## Activity
Filter the listing so that only lines with the word "making" remain.

## Exercise data
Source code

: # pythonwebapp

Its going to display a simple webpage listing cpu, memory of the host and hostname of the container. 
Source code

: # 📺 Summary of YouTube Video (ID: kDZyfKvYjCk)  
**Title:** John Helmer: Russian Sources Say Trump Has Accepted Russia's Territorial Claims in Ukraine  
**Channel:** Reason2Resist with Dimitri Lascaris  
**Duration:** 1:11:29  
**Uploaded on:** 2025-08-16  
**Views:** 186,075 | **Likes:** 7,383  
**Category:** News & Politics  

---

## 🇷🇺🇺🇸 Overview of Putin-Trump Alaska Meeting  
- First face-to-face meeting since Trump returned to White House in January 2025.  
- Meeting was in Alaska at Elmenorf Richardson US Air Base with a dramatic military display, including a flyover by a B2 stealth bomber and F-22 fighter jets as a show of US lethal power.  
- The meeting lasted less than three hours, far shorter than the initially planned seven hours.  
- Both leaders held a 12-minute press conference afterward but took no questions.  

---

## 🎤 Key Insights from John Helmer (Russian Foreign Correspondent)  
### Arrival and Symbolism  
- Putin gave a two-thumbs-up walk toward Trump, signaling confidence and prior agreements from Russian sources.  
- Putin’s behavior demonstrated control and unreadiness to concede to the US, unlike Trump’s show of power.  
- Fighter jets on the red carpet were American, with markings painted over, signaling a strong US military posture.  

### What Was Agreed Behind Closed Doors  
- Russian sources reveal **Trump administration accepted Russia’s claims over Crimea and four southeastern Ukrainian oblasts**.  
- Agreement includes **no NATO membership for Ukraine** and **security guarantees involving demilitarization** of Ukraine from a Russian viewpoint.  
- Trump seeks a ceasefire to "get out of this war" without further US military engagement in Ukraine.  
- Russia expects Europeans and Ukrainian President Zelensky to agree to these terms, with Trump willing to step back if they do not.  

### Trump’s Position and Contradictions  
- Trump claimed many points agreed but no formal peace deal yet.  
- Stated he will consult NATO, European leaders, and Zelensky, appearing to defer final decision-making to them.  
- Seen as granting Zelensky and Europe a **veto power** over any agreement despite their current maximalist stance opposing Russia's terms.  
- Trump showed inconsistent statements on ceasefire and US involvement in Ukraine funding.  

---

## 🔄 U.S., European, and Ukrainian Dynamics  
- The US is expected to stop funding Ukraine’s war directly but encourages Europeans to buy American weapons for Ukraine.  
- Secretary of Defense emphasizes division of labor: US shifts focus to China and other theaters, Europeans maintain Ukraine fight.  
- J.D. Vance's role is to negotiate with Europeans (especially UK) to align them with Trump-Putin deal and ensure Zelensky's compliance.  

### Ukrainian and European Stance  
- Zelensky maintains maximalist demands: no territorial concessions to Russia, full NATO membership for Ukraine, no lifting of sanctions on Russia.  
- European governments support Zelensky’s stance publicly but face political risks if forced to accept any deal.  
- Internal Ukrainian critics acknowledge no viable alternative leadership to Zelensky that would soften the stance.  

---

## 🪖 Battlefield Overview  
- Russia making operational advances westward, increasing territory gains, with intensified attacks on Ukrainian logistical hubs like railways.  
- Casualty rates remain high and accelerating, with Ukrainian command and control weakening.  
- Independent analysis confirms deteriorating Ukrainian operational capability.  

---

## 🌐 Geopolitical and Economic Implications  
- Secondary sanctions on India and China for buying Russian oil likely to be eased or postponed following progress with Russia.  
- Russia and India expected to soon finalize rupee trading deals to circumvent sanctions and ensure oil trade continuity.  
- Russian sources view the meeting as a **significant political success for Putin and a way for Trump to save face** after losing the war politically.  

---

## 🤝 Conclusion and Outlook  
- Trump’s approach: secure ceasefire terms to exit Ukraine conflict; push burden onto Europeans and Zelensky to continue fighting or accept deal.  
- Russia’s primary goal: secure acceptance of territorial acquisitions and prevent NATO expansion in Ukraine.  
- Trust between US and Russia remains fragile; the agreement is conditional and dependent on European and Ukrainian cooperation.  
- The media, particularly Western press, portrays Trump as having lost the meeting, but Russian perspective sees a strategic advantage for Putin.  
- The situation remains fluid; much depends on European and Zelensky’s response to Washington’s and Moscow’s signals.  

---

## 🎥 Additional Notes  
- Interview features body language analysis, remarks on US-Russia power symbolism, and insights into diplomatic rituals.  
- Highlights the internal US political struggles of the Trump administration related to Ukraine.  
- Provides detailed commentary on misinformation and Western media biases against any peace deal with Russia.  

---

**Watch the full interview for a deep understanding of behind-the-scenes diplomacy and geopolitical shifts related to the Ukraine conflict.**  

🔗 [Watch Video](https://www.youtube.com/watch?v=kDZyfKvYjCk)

## The answer
- Stated he will consult NATO, European leaders, and Zelensky, appearing to defer final decision-making to them.  
- Russia making operational advances westward, increasing territory gains, with intensified attacks on Ukrainian logistical hubs like railways.  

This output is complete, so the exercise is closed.